# Task brief:
Reproduce word for word, from the entries below, the line with "## Step 5: Update", the line with "## Troubleshooting", and every line between them, and nothing more.

== == ==

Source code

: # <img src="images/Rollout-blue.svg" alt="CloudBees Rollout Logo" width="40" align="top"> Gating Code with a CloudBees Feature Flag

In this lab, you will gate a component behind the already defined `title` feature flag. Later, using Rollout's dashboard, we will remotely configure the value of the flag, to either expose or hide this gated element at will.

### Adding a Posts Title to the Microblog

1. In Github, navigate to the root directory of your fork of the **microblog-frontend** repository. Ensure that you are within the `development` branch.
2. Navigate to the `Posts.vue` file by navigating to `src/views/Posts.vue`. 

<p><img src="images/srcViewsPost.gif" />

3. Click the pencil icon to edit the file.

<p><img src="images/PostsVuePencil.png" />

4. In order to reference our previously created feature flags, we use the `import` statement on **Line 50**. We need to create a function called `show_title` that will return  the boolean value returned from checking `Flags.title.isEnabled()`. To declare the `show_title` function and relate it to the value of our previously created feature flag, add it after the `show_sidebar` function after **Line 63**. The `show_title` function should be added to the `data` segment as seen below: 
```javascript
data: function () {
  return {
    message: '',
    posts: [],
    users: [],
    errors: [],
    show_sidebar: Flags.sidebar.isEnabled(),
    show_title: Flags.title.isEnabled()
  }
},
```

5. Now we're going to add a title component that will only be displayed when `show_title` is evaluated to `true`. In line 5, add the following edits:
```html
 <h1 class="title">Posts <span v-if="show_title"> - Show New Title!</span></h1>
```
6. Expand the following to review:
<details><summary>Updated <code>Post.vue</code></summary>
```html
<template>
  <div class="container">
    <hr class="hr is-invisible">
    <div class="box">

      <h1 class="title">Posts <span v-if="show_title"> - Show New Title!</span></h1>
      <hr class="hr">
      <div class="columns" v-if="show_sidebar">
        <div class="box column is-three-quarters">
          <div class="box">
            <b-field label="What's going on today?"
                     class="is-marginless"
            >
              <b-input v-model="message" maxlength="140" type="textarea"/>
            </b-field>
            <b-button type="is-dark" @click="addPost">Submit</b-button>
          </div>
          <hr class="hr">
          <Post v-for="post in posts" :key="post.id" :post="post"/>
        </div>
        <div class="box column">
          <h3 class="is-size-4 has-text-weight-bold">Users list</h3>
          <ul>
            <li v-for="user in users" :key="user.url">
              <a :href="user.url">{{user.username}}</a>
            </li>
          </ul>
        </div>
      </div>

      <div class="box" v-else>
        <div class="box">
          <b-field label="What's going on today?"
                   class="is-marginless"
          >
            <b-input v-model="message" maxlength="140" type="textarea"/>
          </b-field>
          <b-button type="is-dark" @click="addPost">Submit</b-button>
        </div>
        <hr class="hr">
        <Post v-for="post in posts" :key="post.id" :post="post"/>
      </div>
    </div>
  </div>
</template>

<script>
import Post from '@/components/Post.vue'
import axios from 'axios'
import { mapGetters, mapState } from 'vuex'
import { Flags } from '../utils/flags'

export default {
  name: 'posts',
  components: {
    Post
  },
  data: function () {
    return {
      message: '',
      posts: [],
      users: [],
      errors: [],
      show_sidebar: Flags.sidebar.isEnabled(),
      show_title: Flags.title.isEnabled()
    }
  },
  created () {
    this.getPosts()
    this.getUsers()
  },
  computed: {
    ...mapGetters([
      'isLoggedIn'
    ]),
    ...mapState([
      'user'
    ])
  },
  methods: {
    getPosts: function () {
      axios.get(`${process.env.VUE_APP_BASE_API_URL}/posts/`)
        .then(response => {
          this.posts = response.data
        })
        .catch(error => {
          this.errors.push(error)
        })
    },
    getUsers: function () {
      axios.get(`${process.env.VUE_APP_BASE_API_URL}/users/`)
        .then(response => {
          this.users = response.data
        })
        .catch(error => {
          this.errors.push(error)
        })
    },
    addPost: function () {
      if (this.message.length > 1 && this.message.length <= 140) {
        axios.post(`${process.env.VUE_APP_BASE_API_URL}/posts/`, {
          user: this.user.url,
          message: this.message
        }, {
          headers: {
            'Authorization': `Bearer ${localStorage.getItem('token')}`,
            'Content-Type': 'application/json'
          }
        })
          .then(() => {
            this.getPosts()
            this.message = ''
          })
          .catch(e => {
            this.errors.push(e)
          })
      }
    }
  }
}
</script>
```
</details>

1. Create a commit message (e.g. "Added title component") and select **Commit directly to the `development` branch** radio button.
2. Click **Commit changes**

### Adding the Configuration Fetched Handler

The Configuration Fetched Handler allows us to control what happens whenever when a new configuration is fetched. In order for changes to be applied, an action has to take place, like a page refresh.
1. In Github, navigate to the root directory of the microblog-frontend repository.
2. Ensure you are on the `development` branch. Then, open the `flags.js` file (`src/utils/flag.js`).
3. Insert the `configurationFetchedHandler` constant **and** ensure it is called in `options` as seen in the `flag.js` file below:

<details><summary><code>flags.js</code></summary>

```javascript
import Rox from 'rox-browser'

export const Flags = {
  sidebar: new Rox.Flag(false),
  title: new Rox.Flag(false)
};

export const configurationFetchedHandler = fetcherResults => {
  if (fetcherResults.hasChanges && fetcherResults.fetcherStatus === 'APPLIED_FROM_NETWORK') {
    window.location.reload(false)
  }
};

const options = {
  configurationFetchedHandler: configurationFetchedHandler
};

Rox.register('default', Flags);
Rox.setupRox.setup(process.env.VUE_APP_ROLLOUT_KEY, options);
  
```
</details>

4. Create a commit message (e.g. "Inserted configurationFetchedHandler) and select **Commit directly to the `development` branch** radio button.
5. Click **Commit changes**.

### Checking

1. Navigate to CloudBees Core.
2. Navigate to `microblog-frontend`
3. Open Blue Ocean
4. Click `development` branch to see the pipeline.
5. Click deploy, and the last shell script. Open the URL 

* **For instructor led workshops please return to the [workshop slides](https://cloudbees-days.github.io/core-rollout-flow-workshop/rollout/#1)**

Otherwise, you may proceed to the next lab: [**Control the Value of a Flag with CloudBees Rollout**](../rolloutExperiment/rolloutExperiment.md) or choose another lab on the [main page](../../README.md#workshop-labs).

== == ==

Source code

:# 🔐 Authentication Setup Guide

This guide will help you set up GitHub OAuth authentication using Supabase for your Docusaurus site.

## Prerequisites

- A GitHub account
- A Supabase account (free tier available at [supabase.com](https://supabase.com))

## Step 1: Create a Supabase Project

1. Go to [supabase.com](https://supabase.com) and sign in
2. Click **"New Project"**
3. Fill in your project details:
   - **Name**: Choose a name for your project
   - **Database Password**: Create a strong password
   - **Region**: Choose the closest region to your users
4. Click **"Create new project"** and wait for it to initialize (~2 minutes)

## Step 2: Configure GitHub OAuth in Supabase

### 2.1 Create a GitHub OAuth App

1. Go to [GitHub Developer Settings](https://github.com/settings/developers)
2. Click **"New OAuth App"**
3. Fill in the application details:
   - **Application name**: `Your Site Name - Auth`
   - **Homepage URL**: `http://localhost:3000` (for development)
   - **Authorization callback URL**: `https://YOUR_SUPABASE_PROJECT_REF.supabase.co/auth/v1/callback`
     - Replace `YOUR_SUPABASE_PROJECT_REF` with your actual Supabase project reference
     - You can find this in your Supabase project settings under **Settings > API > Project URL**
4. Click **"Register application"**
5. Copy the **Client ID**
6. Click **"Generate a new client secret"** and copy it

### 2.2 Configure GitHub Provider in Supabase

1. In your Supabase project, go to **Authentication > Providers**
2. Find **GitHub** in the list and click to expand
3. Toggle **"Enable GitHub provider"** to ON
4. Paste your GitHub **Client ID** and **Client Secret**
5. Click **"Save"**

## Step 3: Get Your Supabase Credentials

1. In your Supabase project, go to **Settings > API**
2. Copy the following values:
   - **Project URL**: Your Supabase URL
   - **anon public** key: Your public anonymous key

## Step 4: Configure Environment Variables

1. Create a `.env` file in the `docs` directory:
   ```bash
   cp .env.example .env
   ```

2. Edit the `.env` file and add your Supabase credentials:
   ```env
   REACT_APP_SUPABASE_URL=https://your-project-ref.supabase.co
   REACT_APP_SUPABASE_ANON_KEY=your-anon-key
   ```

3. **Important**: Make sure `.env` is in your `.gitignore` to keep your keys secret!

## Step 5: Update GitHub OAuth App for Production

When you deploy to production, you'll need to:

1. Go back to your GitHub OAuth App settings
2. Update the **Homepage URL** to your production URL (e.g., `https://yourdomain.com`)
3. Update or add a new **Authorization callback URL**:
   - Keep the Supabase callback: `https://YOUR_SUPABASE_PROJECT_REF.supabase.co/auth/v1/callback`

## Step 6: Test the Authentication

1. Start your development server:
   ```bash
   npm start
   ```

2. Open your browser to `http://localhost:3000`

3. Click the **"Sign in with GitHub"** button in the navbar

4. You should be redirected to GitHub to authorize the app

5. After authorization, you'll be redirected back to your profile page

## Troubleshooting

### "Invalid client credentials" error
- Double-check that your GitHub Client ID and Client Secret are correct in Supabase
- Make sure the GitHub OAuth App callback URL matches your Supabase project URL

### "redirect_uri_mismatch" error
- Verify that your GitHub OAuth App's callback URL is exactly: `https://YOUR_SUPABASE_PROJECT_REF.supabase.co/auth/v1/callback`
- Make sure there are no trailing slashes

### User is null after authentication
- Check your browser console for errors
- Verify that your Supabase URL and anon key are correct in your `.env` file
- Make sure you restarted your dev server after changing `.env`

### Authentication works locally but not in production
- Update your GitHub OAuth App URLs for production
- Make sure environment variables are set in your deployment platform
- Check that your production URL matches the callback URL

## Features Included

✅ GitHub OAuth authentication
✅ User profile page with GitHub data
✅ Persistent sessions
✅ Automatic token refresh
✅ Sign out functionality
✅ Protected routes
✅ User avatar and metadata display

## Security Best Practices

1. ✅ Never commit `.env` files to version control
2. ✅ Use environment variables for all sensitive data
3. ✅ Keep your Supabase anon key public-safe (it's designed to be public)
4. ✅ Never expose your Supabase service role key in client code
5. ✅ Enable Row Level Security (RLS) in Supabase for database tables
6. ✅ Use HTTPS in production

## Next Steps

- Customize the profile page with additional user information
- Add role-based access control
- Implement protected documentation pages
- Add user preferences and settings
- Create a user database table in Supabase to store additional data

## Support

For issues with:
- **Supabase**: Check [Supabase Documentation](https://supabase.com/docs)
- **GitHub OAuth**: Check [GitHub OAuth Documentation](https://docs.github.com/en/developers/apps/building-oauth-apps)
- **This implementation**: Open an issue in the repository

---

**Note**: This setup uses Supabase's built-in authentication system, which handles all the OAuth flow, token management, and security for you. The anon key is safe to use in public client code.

== == ==

# Response to the exercise:
## Step 5: Update GitHub OAuth App for Production

When you deploy to production, you'll need to:

1. Go back to your GitHub OAuth App settings
2. Update the **Homepage URL** to your production URL (e.g., `https://yourdomain.com`)
3. Update or add a new **Authorization callback URL**:
   - Keep the Supabase callback: `https://YOUR_SUPABASE_PROJECT_REF.supabase.co/auth/v1/callback`

## Step 6: Test the Authentication

1. Start your development server:
   ```bash
   npm start
   ```

2. Open your browser to `http://localhost:3000`

3. Click the **"Sign in with GitHub"** button in the navbar

4. You should be redirected to GitHub to authorize the app

5. After authorization, you'll be redirected back to your profile page

## Troubleshooting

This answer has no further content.